TASK DIRECTIONS
Which of the lines in the data below contain the string "Modified"? Copy each of them.

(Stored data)
Segment Open
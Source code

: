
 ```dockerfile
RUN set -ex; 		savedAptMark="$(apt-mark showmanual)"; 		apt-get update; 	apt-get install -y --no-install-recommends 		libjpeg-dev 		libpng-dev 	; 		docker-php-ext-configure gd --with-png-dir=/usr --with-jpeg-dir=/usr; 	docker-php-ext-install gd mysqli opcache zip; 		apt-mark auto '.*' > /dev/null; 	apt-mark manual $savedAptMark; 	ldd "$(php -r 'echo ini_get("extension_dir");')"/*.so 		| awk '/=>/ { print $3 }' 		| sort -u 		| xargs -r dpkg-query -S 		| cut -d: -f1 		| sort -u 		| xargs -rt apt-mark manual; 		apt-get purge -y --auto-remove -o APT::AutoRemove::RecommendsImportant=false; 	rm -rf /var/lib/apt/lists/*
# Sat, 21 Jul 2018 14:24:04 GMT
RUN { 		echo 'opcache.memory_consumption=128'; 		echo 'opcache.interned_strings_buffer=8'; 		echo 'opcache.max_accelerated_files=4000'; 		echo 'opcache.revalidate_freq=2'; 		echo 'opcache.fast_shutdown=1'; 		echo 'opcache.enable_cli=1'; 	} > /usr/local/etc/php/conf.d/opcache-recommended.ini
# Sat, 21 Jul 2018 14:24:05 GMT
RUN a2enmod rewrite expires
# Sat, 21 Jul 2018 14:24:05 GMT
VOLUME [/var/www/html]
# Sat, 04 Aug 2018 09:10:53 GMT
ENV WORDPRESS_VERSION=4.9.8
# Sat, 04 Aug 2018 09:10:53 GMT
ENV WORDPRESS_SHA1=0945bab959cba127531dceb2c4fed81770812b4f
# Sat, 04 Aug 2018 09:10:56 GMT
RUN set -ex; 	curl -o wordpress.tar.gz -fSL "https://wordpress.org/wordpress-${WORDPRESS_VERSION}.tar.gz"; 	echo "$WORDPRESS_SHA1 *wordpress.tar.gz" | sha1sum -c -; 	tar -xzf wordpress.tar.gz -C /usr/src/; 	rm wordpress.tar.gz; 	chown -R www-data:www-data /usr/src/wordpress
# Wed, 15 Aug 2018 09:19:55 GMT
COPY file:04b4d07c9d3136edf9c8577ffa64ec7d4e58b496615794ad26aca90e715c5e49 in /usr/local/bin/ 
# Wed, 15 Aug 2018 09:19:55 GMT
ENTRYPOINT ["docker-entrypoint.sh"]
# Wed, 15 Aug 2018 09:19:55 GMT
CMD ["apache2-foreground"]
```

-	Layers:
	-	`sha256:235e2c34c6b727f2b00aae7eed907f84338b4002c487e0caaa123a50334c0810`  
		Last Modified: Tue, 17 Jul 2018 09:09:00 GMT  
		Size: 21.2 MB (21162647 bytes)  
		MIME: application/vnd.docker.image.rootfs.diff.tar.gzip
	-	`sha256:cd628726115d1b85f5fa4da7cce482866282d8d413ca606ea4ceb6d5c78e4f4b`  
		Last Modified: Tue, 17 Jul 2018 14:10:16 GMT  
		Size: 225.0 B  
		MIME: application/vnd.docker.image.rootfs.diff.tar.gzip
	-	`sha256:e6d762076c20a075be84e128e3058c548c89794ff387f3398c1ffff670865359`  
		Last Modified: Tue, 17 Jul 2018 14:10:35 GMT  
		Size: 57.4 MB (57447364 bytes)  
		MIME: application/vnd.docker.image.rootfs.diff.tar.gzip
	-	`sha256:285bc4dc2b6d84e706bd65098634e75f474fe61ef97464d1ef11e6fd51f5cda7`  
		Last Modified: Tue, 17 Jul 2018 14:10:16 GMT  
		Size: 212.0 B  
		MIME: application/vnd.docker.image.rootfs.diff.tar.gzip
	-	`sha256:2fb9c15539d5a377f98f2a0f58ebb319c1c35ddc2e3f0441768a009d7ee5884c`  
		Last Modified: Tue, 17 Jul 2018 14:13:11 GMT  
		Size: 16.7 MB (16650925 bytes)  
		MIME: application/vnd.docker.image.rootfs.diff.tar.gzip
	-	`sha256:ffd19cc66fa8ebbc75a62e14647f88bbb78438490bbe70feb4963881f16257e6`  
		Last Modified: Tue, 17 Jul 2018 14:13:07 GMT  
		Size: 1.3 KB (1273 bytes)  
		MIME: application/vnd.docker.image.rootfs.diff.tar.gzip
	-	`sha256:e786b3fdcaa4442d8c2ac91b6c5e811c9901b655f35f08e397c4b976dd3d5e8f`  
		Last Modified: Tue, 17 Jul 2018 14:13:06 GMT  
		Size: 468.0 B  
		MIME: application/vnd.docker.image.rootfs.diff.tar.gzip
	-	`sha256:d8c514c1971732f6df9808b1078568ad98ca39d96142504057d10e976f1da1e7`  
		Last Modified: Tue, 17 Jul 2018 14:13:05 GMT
Segment Closed
EXPECTED OUTPUT
		Last Modified: Tue, 17 Jul 2018 09:09:00 GMT  
		Last Modified: Tue, 17 Jul 2018 14:10:16 GMT  
		Last Modified: Tue, 17 Jul 2018 14:10:35 GMT  
		Last Modified: Tue, 17 Jul 2018 14:10:16 GMT  
		Last Modified: Tue, 17 Jul 2018 14:13:11 GMT  
		Last Modified: Tue, 17 Jul 2018 14:13:07 GMT  
		Last Modified: Tue, 17 Jul 2018 14:13:06 GMT  
		Last Modified: Tue, 17 Jul 2018 14:13:05 GMT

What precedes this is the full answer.